Saved data entries:
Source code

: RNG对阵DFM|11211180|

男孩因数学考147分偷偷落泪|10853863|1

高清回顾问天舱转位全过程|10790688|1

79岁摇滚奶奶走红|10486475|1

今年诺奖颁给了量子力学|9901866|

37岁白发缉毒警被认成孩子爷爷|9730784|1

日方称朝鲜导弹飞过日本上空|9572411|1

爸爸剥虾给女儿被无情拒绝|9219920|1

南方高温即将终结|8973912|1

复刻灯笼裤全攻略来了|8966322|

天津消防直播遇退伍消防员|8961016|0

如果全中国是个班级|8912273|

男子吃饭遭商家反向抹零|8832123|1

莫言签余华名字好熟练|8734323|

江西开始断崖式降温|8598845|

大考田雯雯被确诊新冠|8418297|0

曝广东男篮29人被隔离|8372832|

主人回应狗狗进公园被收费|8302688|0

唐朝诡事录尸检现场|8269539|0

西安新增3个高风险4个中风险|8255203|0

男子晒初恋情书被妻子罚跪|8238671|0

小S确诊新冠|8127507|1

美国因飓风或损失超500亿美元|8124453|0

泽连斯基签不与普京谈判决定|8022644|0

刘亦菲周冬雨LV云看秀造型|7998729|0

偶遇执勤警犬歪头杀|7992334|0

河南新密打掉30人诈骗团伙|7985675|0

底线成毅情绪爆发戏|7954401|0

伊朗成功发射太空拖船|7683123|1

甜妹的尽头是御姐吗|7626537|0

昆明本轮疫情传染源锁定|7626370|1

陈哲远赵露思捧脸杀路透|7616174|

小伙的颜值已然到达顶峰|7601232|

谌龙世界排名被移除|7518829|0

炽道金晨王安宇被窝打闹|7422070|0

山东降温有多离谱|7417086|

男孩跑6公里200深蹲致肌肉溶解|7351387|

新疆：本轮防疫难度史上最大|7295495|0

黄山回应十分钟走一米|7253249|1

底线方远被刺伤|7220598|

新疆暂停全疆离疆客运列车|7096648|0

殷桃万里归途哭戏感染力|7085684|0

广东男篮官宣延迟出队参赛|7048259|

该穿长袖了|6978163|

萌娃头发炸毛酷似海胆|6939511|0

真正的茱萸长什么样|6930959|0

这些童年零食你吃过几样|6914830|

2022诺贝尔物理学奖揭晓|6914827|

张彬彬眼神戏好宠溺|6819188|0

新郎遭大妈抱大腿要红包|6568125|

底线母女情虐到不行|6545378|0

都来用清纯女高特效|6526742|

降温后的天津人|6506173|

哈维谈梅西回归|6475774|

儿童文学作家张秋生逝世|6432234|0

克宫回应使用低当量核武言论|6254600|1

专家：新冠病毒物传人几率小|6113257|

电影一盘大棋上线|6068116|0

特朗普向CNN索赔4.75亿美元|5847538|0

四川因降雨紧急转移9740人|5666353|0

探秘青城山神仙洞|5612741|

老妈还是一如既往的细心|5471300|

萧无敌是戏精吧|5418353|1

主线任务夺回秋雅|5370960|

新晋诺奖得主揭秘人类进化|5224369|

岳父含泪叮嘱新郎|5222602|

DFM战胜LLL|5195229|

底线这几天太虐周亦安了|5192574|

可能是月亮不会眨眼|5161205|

--

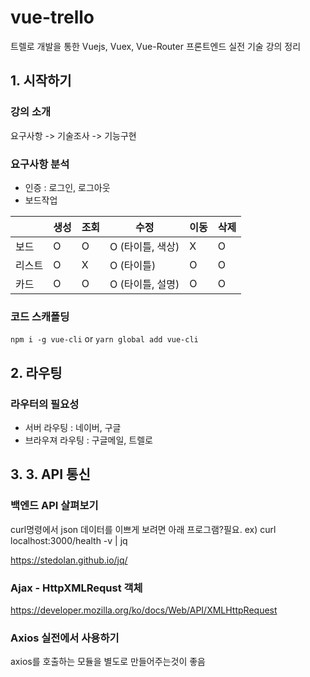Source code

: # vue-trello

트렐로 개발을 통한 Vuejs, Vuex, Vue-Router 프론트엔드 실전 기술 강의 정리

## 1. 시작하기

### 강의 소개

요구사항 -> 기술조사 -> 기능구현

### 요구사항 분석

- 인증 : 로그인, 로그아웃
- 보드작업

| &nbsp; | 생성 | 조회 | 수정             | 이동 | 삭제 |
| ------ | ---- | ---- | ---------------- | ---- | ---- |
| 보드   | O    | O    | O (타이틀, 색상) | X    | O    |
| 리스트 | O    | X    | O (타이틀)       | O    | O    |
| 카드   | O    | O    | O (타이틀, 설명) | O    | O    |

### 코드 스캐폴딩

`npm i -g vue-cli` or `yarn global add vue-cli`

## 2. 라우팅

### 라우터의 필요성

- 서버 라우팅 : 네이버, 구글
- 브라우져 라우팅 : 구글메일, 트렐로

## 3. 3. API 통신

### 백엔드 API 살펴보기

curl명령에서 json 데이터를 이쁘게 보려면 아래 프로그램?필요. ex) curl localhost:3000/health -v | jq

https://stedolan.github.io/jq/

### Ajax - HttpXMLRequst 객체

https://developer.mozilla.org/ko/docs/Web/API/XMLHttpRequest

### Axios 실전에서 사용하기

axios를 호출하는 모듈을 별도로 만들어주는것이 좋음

» **Work request**:
In the data above, start at the line that has "克宫回应使用低当量核武言论|6254600|1", stop after the line that has "可能是月亮不会眨眼|5161205|", and print every line in between exactly as it stands.

» **Finished task**:
克宫回应使用低当量核武言论|6254600|1

专家：新冠病毒物传人几率小|6113257|

电影一盘大棋上线|6068116|0

特朗普向CNN索赔4.75亿美元|5847538|0

四川因降雨紧急转移9740人|5666353|0

探秘青城山神仙洞|5612741|

老妈还是一如既往的细心|5471300|

萧无敌是戏精吧|5418353|1

主线任务夺回秋雅|5370960|

新晋诺奖得主揭秘人类进化|5224369|

岳父含泪叮嘱新郎|5222602|

DFM战胜LLL|5195229|

底线这几天太虐周亦安了|5192574|

可能是月亮不会眨眼|5161205|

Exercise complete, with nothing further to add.